O cinema de animação proporciona visuais cativantes para o público infantil, mas não se limita a isso: por trás de cada cena há, também, uma lição importante inspirada em questões do mundo real

Nos últimos anos, uma crescente onda de filmes de animação que retratam relacionamentos familiares e fases do desenvolvimento infanto-juvenil tem dominado as salas de cinema. Obras como Encanto (2021), Red: Crescer é uma Fera (Turning Red, 2022) e Luca (2021) não escondem sobre que assuntos desejam tratar e difundem lições importantes para famílias, crianças e jovens.
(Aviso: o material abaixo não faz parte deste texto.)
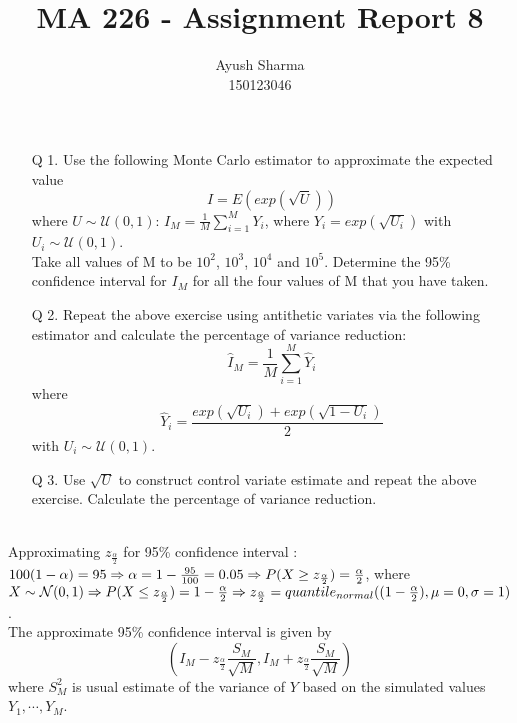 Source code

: \documentclass[11pt]{article}
\title{MA 226 - Assignment Report 8}
\author{Ayush Sharma\\150123046}
\begin{document}
\titlepage
\newpage
\begin{enumerate}
\item[Q 1.] Use the following Monte Carlo estimator to approximate the expected value $$I = E(exp(\sqrt{U}))$$ where $U \sim \mathcal{U}(0,1)$: $I_M = \frac{1}{M}\sum_{i=1}^{M}Y_{i}$, where $Y_i = exp(\sqrt{U_i})$ with $U_i \sim \mathcal{U}(0,1)$.\\
Take all values of M to be $10^2$, $10^3$, $10^4$ and $10^5$. Determine the 95\% confidence interval for $I_M$ for all the four values of M that you have taken.

\item[Q 2.] Repeat the above exercise using antithetic variates via the following estimator and calculate the percentage of variance reduction:
$$\hat{I}_{M} = \frac{1}{M}\sum_{i=1}^{M}\hat{Y}_{i}$$ where $$\hat{Y}_{i} = \frac{exp(\sqrt{U_i}) + exp(\sqrt{1 - U_i})}{2}$$ with $U_i \sim \mathcal{U}(0,1)$.

\item[Q 3.] Use $\sqrt{U}$ to construct control variate estimate and repeat the above exercise. Calculate the percentage of variance reduction.
\end{enumerate}
\newpage
{}\\
Approximating $z_{\frac{\alpha}{2}}$ for 95\% confidence interval :\\
$100(1-\alpha) = 95 \Rightarrow \alpha = 1 - \frac{95}{100} = 0.05\\
\Rightarrow P(X \geq z_{\frac{\alpha}{2}}) = \frac{\alpha}{2}$, where $ X \sim \mathcal{N}(0,1)\\
\Rightarrow P(X \leq z_{\frac{\alpha}{2}}) = 1 - \frac{\alpha}{2}\\
\Rightarrow z_{\frac{\alpha}{2}} = quantile_{normal}((1 - \frac{\alpha}{2}), \mu = 0, \sigma = 1)$.\\

The approximate 95\% confidence interval is given by
$$(I_M - z_{\frac{\alpha}{2}}\frac{S_M}{\sqrt{M}} , I_M + z_{\frac{\alpha}{2}}\frac{S_M}{\sqrt{M}})$$
where $S_{M}^{2}$ is usual estimate of the variance of $Y$ based on the simulated values $Y_1, \cdots , Y_M$.\\
\end{document}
Mas será que esses ensinamentos realmente impactam na vida do espectador, seja ele adulto ou infantil, ou são esquecidos ao término de cada sessão?

Antes de entender como os filmes de animação podem contribuir — ou não — para melhorias na dinâmica familiar, é importante dar atenção aos motivos para esses temas tornarem-se tão recorrentes nos roteiros da Disney, Pixar, Dreamworks e diversos outros estúdios consagrados.
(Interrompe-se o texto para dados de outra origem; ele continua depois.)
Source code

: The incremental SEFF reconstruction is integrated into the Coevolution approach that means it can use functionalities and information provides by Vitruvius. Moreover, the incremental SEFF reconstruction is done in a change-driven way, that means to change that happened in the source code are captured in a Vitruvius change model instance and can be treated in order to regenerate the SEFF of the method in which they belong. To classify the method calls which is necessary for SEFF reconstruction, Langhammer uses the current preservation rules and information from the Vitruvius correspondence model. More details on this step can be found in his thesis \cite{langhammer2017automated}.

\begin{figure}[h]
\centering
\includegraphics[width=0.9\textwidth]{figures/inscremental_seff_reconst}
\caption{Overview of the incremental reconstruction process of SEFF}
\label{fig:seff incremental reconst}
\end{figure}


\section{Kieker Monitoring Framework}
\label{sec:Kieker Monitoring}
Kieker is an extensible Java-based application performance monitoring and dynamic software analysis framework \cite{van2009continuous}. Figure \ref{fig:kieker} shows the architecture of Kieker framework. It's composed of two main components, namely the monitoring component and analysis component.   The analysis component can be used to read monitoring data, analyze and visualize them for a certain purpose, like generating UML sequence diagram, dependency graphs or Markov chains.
Um novo ideal familiar representado no cinema

Fabrícia Teixeira Borges, professora e vice-diretora do Instituto de Psicologia da Universidade de Brasília (UnB), explica que a integração das crianças na família é um processo que muda com o tempo e, nos últimos dez anos, houve um ganho de protagonismo das crianças dentro do núcleo familiar.

Segundo a professora, a dinâmica da família contemporânea é distinta da relação entre pais e filhos da geração passada. “Se pensarmos numa educação mais como a educação dos meus avós, da minha mãe, eles tinham muito menos protagonismo dentro da família do que as crianças de agora”, explica.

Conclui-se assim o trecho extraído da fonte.